**Your goal:**
Extract every line below that contains the word "MEDIUM".
_____
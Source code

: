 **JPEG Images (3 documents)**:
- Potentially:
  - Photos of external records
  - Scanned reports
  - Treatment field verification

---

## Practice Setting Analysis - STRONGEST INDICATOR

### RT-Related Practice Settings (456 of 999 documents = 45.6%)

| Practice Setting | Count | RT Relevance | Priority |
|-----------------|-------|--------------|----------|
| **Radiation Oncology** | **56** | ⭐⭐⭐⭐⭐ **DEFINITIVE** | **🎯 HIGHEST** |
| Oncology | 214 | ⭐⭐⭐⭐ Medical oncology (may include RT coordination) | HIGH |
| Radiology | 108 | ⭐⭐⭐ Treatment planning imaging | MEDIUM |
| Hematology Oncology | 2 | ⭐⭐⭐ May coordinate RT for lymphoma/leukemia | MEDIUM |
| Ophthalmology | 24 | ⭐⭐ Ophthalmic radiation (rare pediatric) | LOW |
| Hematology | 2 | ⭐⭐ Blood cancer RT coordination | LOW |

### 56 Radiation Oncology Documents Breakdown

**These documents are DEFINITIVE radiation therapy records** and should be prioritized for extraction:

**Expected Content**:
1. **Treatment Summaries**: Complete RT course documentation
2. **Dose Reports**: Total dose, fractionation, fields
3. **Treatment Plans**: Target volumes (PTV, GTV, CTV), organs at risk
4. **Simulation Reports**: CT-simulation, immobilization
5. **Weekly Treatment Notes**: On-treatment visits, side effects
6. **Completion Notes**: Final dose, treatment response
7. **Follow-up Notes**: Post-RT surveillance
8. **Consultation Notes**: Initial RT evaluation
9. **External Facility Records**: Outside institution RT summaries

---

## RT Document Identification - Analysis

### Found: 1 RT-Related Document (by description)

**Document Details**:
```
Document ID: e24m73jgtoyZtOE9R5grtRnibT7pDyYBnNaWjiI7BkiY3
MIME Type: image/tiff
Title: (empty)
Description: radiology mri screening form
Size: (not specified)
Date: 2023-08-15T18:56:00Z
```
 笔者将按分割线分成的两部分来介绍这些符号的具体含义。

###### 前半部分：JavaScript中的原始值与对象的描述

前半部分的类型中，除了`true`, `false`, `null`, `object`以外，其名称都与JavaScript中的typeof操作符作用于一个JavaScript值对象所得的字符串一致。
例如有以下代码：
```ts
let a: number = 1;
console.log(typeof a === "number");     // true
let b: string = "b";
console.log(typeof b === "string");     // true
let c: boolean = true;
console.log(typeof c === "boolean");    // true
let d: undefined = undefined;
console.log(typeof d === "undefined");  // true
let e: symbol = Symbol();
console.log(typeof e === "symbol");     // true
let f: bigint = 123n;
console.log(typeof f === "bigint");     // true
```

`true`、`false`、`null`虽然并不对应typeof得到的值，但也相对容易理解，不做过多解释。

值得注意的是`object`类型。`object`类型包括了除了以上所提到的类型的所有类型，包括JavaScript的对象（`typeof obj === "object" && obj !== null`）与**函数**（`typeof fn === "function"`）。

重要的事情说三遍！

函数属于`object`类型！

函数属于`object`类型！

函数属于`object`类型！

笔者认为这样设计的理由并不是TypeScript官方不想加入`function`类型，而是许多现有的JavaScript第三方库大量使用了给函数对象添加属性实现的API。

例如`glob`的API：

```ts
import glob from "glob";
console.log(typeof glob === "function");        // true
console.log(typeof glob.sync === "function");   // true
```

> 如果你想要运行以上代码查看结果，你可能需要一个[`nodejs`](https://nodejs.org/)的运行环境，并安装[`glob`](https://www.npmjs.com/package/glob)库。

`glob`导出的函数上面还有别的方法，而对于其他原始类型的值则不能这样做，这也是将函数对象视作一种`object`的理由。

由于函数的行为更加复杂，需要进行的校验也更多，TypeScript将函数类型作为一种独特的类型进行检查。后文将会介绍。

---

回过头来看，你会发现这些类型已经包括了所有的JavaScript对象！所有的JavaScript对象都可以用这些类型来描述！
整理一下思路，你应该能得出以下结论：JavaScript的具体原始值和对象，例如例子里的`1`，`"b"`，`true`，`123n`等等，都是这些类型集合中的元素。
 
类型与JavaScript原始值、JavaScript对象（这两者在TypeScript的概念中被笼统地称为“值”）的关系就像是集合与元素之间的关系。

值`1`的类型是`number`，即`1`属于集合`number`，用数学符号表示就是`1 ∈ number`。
_____
**Answer space:**
| Radiology | 108 | ⭐⭐⭐ Treatment planning imaging | MEDIUM |
| Hematology Oncology | 2 | ⭐⭐⭐ May coordinate RT for lymphoma/leukemia | MEDIUM |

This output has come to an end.